El Mercurio, lunes 5 de abril de 2004.
Opinión

Lavín y Almodóvar

Lucas Sierra I..

¿Es la opción religiosa del candidato relevante para el público? Depende de su ironía.

No me acuerdo cuál es la película de Almodóvar, pero sí de la escena. Ante la personalidad tortuosa y reprimida de uno de los personajes, otro personaje da a un tercero la siguiente explicación: «Es que el tío es del Opus».

Una caricatura, sin duda, de las muchas que hay en las películas de Almodóvar. Exagerada, como toda caricatura.

Algo parecido hubo en las expresiones del ministro de Interior y del intendente sobre la opción religiosa de Joaquín Lavín. Llamando la atención sobre el hecho de que éste es miembro formal del grupo católico Opus Dei, el ministro habló de una «ideología extrema», y el intendente, para no ser menos, de «visiones totalitarias y hegemónicas».

Lavín reaccionó con cautela. Como era obvio, rechazó semejantes calificaciones y – lo que sí es interesante- lamentó que se haya cuestionado su opción religiosa, pues, dijo, «es parte de mi vida privada».

¿Es esto realmente así? ¿No debería preocuparnos la posibilidad de que llegue a La Moneda un político del Opus? Depende de cuán irónico pueda éste ser.

En principio, como dice Lavín, las opciones religiosas deben ser tenidas como un asunto privado, en el que el Estado debe intervenir lo menos posible. Si interviene más de la cuenta, la propia cara de la religión se desfigura, y el Estado corre el riesgo de convertirse en una forma especialmente virulenta de tiranía. Las sociedades democráticas deben admitir opciones religiosas distintas, opciones no religiosas e, incluso, dentro de ciertos límites, opciones antirreligiosas. Si la religión fuera un asunto público, esta variedad sería imposible.

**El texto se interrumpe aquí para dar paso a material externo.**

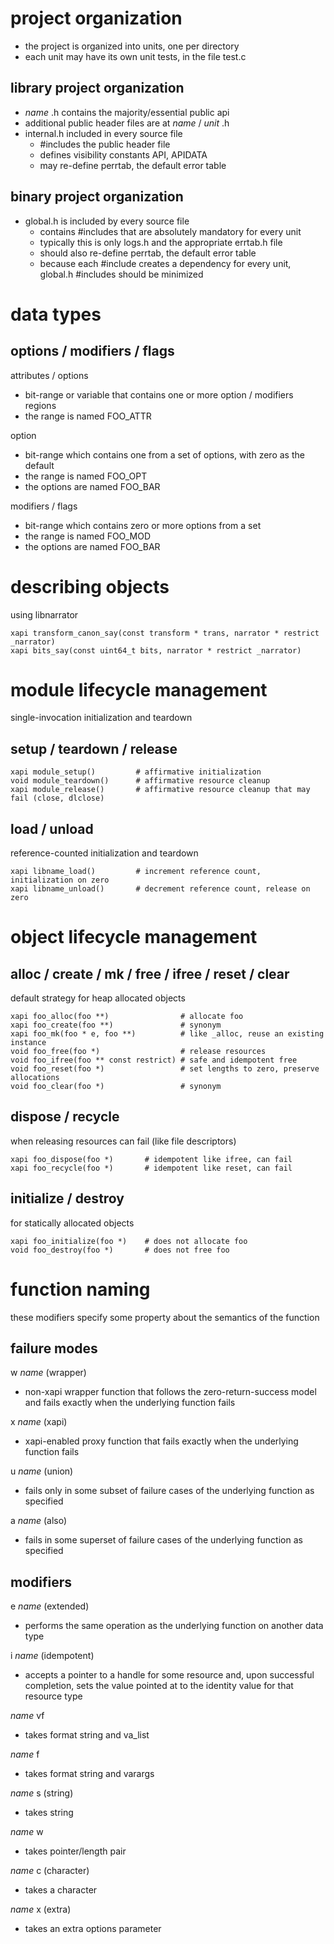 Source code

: # project organization
* the project is organized into units, one per directory
* each unit may have its own unit tests, in the file test.c

## library project organization

*  _name_ .h contains the majority/essential public api
  * additional public header files are at  _name_ / _unit_ .h
* internal.h included in every source file
  * #includes the public header file
  * defines visibility constants API, APIDATA
  * may re-define perrtab, the default error table

## binary project organization

* global.h is included by every source file
  * contains #includes that are absolutely mandatory for every unit
  * typically this is only logs.h and the appropriate errtab.h file
  * should also re-define perrtab, the default error table
  * because each #include creates a dependency for every unit, global.h #includes should be minimized

# data types

## options / modifiers / flags

attributes / options
* bit-range or variable that contains one or more option / modifiers regions
* the range is named FOO_ATTR

option
* bit-range which contains one from a set of options, with zero as the default
* the range is named FOO_OPT
* the options are named FOO_BAR

modifiers / flags
* bit-range which contains zero or more options from a set
* the range is named FOO_MOD
* the options are named FOO_BAR

# describing objects

using libnarrator

```
xapi transform_canon_say(const transform * trans, narrator * restrict _narrator)
xapi bits_say(const uint64_t bits, narrator * restrict _narrator)
```

# module lifecycle management

single-invocation initialization and teardown

## setup / teardown / release

```
xapi module_setup()         # affirmative initialization
void module_teardown()      # affirmative resource cleanup
xapi module_release()       # affirmative resource cleanup that may fail (close, dlclose)
```

## load / unload

reference-counted initialization and teardown

```
xapi libname_load()         # increment reference count, initialization on zero
xapi libname_unload()       # decrement reference count, release on zero
```

# object lifecycle management

## alloc / create / mk / free / ifree / reset / clear

default strategy for heap allocated objects

```
xapi foo_alloc(foo **)                # allocate foo
xapi foo_create(foo **)               # synonym
xapi foo_mk(foo * e, foo **)          # like _alloc, reuse an existing instance
void foo_free(foo *)                  # release resources
void foo_ifree(foo ** const restrict) # safe and idempotent free
void foo_reset(foo *)                 # set lengths to zero, preserve allocations
void foo_clear(foo *)                 # synonym
```

## dispose / recycle

when releasing resources can fail (like file descriptors)

```
xapi foo_dispose(foo *)       # idempotent like ifree, can fail
xapi foo_recycle(foo *)       # idempotent like reset, can fail
```

## initialize / destroy

for statically allocated objects

```
xapi foo_initialize(foo *)    # does not allocate foo
void foo_destroy(foo *)       # does not free foo
```

# function naming

these modifiers specify some property about the semantics of the function

## failure modes

w _name_ (wrapper)
* non-xapi wrapper function that follows the zero-return-success model and
  fails exactly when the underlying function fails

x _name_ (xapi)
* xapi-enabled proxy function that fails exactly when the underlying function fails

u _name_ (union)
* fails only in some subset of failure cases of the underlying function as
  specified

a _name_ (also)
* fails in some superset of failure cases of the underlying function as
  specified

## modifiers

e _name_  (extended)
* performs the same operation as the underlying function on another data type

i _name_  (idempotent)
* accepts a pointer to a handle for some resource and, upon successful
  completion, sets the value pointed at to the identity value for that resource
  type

_name_ vf
* takes format string and va_list

_name_ f
* takes format string and varargs

_name_ s (string)
* takes string

_name_ w
* takes pointer/length pair

_name_ c (character)
* takes a character

_name_ x (extra)
* takes an extra options parameter
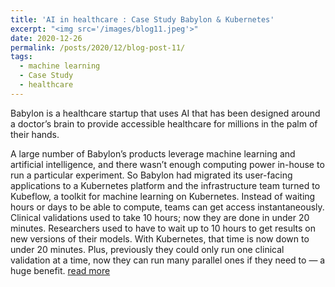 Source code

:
 ```yaml
---
title: 'AI in healthcare : Case Study Babylon & Kubernetes'
excerpt: "<img src='/images/blog11.jpeg'>"
date: 2020-12-26
permalink: /posts/2020/12/blog-post-11/
tags:
  - machine learning
  - Case Study  
  - healthcare
---
```


Babylon is a healthcare startup that uses AI that has been designed around a doctor’s brain to provide accessible healthcare for millions in the palm of their hands.

A large number of Babylon’s products leverage machine learning and artificial intelligence, and there wasn’t enough computing power in-house to run a particular experiment. So Babylon had migrated its user-facing applications to a Kubernetes platform and the infrastructure team turned to Kubeflow, a toolkit for machine learning on Kubernetes. Instead of waiting hours or days to be able to compute, teams can get access instantaneously. Clinical validations used to take 10 hours; now they are done in under 20 minutes. Researchers used to have to wait up to 10 hours to get results on new versions of their models. With Kubernetes, that time is now down to under 20 minutes. Plus, previously they could only run one clinical validation at a time, now they can run many parallel ones if they need to — a huge benefit. [read more](https://medium.com/@d0r1h/ai-in-healthcare-case-study-babylon-kubernetes-236b656627be)





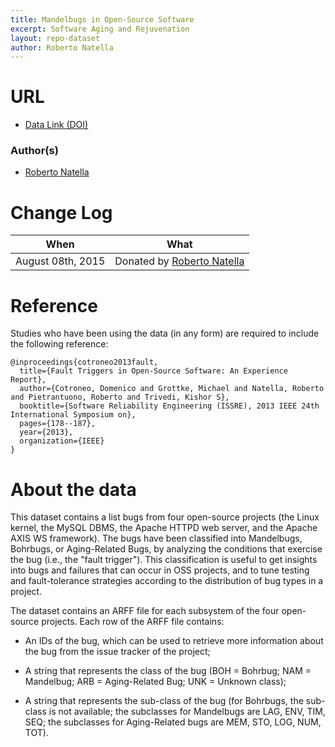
 ```yaml
---
title: Mandelbugs in Open-Source Software
excerpt: Software Aging and Rejuvenation
layout: repo-dataset
author: Roberto Natella
---
```


# URL

  - [Data Link (DOI)](http://wpage.unina.it/roberto.natella/datasets/mandelbugs_oss/)

### Author(s)

+ [Roberto Natella](mailto:roberto.natella@unina.it)

# Change Log

When | What
---- | ----
August 08th, 2015 | Donated by [Roberto Natella](mailto:roberto.natella@unina.it)

# Reference
Studies who have been using the data (in any form) are required to include the following reference:
```
@inproceedings{cotroneo2013fault,
  title={Fault Triggers in Open-Source Software: An Experience Report},
  author={Cotroneo, Domenico and Grottke, Michael and Natella, Roberto and Pietrantuono, Roberto and Trivedi, Kishor S},
  booktitle={Software Reliability Engineering (ISSRE), 2013 IEEE 24th International Symposium on},
  pages={178--187},
  year={2013},
  organization={IEEE}
}
```

# About the data

This dataset contains a list bugs from four open-source projects (the Linux kernel, the MySQL DBMS, the Apache HTTPD web server, and the Apache AXIS WS framework). The bugs have been classified into Mandelbugs, Bohrbugs, or Aging-Related Bugs, by analyzing the conditions that exercise the bug (i.e., the "fault trigger"). This classification is useful to get insights into bugs and failures that can occur in OSS projects, and to tune testing and fault-tolerance strategies according to the distribution of bug types in a project.

The dataset contains an ARFF file for each subsystem of the four open-source projects. Each row of the ARFF file contains:

- An IDs of the bug, which can be used to retrieve more information about the bug from the issue tracker of the project;

- A string that represents the class of the bug (BOH = Bohrbug; NAM = Mandelbug; ARB = Aging-Related Bug; UNK = Unknown class);

- A string that represents the sub-class of the bug (for Bohrbugs, the sub-class is not available; the subclasses for Mandelbugs are LAG, ENV, TIM, SEQ; the subclasses for Aging-Related bugs are MEM, STO, LOG, NUM, TOT).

Imagino, sin embargo, que limitar la religión al mundo privado no debe ser tarea fácil para un político creyente, y tanto menos si pertenece a un grupo de convicciones demandantes, como parece ser el Opus Dei. Separar ambos mundos – el privado de la religión y el público de la política- demanda del político una significativa dosis de ironía.

Ironía para tomar distancia frente a las propias certezas privadas, a fin de no ver en ellas causas para la acción o la misión, sino sólo razones para esgrimir frente a razones opuestas, que pueden ser tanto o más válidas. En este sentido, la ironía es una virtud de la política democrática.

¿Cuán irónico es el presidenciable de la Alianza? Es difícil saberlo aún, pues la porfiada retórica sobre los «problemas de la gente» y la táctica electoral de eludir toda opinión sustantiva han oscurecido su punto de vista moral. Pero esto debería cambiar ahora que ha entrado más desembozadamente a la arena política y se acercan las elecciones.

Aunque exagerados y algo destemplados, los juicios del ministro del Interior y del intendente han sugerido plantear la pregunta por la ironía de que es capaz el candidato opositor. Y es necesario conocerla: no vaya a ser cosa que, llegado el caso, no tengamos más explicación que la del personaje de Almodóvar.